Task item
Within the entries underneath, how many lines include the string "works"? State only the number.

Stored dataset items
Content starts
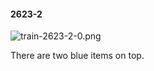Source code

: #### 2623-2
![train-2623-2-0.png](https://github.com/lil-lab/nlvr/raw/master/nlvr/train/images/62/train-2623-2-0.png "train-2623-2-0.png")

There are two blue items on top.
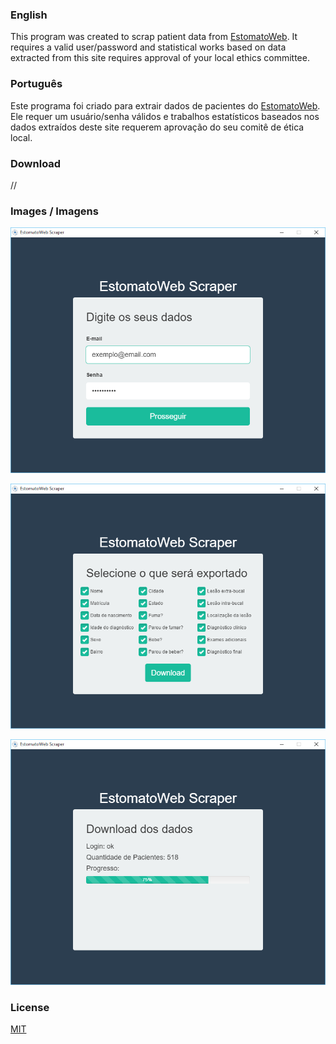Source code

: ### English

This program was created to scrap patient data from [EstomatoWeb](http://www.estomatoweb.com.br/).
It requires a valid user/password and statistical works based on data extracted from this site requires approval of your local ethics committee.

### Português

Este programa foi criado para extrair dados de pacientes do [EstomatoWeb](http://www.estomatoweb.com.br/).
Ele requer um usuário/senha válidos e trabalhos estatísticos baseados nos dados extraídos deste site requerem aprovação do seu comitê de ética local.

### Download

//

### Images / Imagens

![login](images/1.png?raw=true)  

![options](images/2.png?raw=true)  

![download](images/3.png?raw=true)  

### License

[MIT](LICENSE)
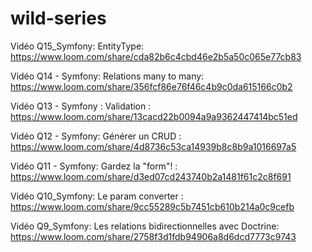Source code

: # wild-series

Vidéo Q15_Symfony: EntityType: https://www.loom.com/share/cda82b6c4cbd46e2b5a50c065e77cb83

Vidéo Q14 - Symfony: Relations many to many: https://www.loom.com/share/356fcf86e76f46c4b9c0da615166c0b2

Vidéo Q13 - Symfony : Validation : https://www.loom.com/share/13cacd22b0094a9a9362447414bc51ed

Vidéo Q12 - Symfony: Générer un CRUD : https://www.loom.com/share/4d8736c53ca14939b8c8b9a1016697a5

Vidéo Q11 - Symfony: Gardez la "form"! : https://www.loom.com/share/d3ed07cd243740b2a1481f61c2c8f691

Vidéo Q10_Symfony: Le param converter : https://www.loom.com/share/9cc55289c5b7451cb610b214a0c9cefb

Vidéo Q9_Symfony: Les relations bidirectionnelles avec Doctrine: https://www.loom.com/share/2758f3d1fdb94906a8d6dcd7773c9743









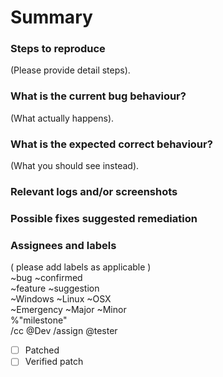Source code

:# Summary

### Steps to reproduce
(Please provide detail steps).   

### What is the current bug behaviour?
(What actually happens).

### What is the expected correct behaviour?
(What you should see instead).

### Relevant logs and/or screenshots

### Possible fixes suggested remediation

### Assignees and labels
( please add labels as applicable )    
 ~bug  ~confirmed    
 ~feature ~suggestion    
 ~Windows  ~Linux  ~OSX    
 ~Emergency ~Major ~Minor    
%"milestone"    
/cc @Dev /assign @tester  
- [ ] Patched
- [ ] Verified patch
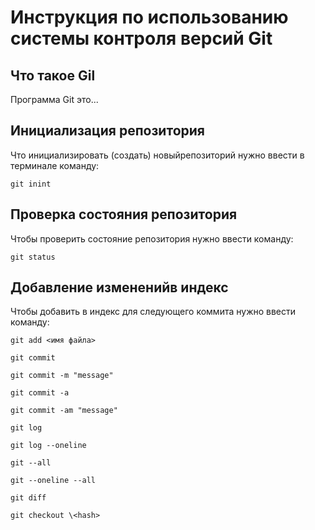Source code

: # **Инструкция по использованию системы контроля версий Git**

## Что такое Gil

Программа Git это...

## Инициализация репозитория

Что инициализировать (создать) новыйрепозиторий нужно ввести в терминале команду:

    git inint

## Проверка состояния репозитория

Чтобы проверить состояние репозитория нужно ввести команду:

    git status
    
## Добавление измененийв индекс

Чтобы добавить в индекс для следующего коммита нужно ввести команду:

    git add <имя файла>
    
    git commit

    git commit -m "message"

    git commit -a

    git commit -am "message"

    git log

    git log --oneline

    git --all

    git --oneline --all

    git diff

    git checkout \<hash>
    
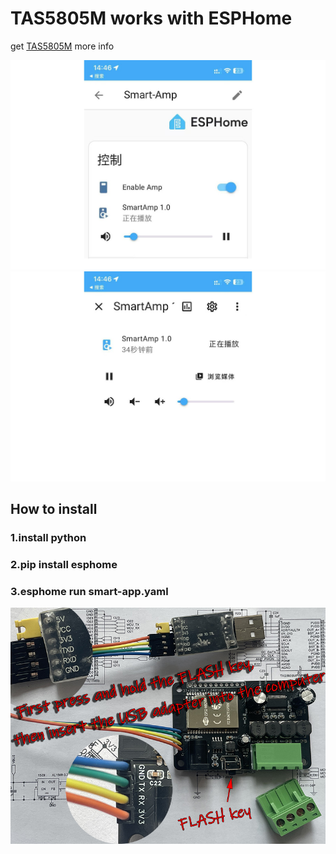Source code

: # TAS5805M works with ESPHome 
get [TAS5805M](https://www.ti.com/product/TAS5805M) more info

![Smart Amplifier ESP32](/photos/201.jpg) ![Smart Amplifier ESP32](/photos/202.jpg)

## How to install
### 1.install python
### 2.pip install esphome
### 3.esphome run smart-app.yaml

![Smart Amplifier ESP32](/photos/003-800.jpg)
Content ends
Response to this task
2